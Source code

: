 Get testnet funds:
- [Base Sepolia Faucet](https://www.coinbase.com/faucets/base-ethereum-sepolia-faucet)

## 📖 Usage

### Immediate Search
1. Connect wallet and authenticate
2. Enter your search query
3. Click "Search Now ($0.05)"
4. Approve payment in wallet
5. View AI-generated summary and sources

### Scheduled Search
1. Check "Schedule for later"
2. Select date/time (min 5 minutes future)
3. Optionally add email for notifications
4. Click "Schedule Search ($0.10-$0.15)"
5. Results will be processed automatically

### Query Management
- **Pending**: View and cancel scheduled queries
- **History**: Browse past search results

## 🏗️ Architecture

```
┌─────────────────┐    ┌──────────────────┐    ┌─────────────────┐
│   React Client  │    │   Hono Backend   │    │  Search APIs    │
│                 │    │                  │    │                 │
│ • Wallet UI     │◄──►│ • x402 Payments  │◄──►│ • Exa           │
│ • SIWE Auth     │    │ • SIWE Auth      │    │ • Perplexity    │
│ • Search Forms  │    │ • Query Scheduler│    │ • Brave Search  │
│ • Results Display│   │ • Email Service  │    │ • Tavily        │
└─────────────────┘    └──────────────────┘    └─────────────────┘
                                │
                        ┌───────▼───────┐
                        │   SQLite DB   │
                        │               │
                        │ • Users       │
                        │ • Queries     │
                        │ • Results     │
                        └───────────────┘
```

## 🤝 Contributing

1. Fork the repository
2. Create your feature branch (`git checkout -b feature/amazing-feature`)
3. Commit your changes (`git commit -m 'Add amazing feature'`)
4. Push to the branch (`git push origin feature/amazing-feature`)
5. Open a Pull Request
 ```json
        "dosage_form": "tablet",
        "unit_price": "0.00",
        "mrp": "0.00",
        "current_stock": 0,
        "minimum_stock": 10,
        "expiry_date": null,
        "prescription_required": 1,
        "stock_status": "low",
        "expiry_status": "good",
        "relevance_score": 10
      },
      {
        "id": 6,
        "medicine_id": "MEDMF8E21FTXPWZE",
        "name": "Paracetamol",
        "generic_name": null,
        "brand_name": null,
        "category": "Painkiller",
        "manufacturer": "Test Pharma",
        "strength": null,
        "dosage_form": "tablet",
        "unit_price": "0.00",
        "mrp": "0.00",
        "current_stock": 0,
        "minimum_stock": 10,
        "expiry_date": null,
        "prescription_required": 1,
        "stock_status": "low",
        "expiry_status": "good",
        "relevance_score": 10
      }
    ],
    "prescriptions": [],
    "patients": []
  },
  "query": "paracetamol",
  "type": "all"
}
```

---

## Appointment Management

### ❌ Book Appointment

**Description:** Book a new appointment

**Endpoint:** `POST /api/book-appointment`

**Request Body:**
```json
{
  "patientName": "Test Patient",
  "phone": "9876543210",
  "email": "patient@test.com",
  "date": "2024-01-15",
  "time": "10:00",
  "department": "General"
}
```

——————

Work to be completed: The expected response is the full data, reproduced exactly.

Answer space:
Source code

: Get testnet funds:
- [Base Sepolia Faucet](https://www.coinbase.com/faucets/base-ethereum-sepolia-faucet)

## 📖 Usage

### Immediate Search
1. Connect wallet and authenticate
2. Enter your search query
3. Click "Search Now ($0.05)"
4. Approve payment in wallet
5. View AI-generated summary and sources

### Scheduled Search
1. Check "Schedule for later"
2. Select date/time (min 5 minutes future)
3. Optionally add email for notifications
4. Click "Schedule Search ($0.10-$0.15)"
5. Results will be processed automatically

### Query Management
- **Pending**: View and cancel scheduled queries
- **History**: Browse past search results

## 🏗️ Architecture

```
┌─────────────────┐    ┌──────────────────┐    ┌─────────────────┐
│   React Client  │    │   Hono Backend   │    │  Search APIs    │
│                 │    │                  │    │                 │
│ • Wallet UI     │◄──►│ • x402 Payments  │◄──►│ • Exa           │
│ • SIWE Auth     │    │ • SIWE Auth      │    │ • Perplexity    │
│ • Search Forms  │    │ • Query Scheduler│    │ • Brave Search  │
│ • Results Display│   │ • Email Service  │    │ • Tavily        │
└─────────────────┘    └──────────────────┘    └─────────────────┘
                                │
                        ┌───────▼───────┐
                        │   SQLite DB   │
                        │               │
                        │ • Users       │
                        │ • Queries     │
                        │ • Results     │
                        └───────────────┘
```

## 🤝 Contributing

1. Fork the repository
2. Create your feature branch (`git checkout -b feature/amazing-feature`)
3. Commit your changes (`git commit -m 'Add amazing feature'`)
4. Push to the branch (`git push origin feature/amazing-feature`)
5. Open a Pull Request
 ```json
        "dosage_form": "tablet",
        "unit_price": "0.00",
        "mrp": "0.00",
        "current_stock": 0,
        "minimum_stock": 10,
        "expiry_date": null,
        "prescription_required": 1,
        "stock_status": "low",
        "expiry_status": "good",
        "relevance_score": 10
      },
      {
        "id": 6,
        "medicine_id": "MEDMF8E21FTXPWZE",
        "name": "Paracetamol",
        "generic_name": null,
        "brand_name": null,
        "category": "Painkiller",
        "manufacturer": "Test Pharma",
        "strength": null,
        "dosage_form": "tablet",
        "unit_price": "0.00",
        "mrp": "0.00",
        "current_stock": 0,
        "minimum_stock": 10,
        "expiry_date": null,
        "prescription_required": 1,
        "stock_status": "low",
        "expiry_status": "good",
        "relevance_score": 10
      }
    ],
    "prescriptions": [],
    "patients": []
  },
  "query": "paracetamol",
  "type": "all"
}
```

---

## Appointment Management

### ❌ Book Appointment

**Description:** Book a new appointment

**Endpoint:** `POST /api/book-appointment`

**Request Body:**
```json
{
  "patientName": "Test Patient",
  "phone": "9876543210",
  "email": "patient@test.com",
  "date": "2024-01-15",
  "time": "10:00",
  "department": "General"
}
```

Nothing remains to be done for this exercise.